Step 3: Catch up with a batch payment
If several scheduled payments have built up — for example, after a few months of informal cash payments that were never logged — you don't need to record each one individually. Select the batch payment option, choose the range of payments you're catching up on, and confirm. The tracker applies each payment in order against the schedule and updates all the affected stats in one pass.
This is the fastest way to bring a loan's records back in line with reality without re-entering the same information payment by payment.
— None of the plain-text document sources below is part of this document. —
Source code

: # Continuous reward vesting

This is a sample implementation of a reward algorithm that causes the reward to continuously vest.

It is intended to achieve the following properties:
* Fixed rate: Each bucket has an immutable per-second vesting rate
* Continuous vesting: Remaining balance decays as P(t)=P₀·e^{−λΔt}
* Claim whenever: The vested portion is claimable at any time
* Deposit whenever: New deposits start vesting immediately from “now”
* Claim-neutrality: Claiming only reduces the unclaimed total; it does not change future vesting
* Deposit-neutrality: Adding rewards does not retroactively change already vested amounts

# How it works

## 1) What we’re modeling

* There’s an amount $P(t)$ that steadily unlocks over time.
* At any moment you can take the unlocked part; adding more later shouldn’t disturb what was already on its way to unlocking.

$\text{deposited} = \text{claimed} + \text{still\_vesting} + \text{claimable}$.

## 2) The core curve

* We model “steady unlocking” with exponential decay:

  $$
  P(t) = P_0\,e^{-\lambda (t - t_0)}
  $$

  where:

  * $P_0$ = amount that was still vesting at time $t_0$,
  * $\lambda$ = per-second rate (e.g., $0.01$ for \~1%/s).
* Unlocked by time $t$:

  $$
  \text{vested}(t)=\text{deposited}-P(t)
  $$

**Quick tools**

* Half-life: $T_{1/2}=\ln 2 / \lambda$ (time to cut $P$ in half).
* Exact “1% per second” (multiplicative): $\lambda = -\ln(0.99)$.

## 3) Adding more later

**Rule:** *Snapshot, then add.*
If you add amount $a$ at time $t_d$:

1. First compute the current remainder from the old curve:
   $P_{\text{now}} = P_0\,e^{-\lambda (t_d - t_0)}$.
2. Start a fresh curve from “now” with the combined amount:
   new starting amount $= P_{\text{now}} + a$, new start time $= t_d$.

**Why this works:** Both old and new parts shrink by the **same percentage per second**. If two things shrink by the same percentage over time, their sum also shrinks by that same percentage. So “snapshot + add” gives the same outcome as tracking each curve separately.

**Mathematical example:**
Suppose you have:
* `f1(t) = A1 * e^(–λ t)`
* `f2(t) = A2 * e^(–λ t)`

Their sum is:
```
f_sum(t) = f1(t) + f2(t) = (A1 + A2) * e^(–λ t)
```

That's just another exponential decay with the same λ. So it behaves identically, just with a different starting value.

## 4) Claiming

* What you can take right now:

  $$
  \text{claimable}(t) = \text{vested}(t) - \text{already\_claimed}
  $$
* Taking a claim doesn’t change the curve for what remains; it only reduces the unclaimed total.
Step 4: Confirmation emails
When a payment is recorded, both the lender and the borrower receive a confirmation email summarizing what was paid, when, and the updated remaining balance. This gives both parties a shared, timestamped record that doesn't depend on memory or a single person's bookkeeping — useful if a dispute about what was or wasn't paid ever comes up.
If only one party is using the tracker, inviting the other party means they get these confirmations automatically going forward, rather than having to ask for updates.
What happens to the rest of the schedule
Recording a regular, on-time payment doesn't change anything else about the loan's terms — the remaining schedule and total interest figure stay the same, since the loan is amortizing exactly as planned. Payments beyond the regular scheduled amount work differently: they reduce principal ahead of schedule and recalculate everything downstream. Our guide on recalculating a loan after extra payments walks through exactly what shifts in the schedule when that happens; the dedicated guide on logging an extra payment in the tracker itself is coming soon.
A note on trial accounts
Trial accounts can record a limited number of payments before being prompted to upgrade. If you're testing the tracker with a real loan that already has payment history, it's worth checking your plan's limits before importing months of backlog, so you don't get partway through a batch catch-up and hit a wall.
Keeping the record accurate
The tracker reflects what's been entered, not what's actually happened — a payment made outside the app doesn't update anything until someone records it. The habit that matters most is recording payments close to when they happen, rather than batching them up for months. A loan with a consistently current payment history is also the strongest kind of documentation if a family loan's legitimacy is ever questioned, whether by a tax authority or just a relative with a different memory of events.
FAQ
What if I record a payment with the wrong date?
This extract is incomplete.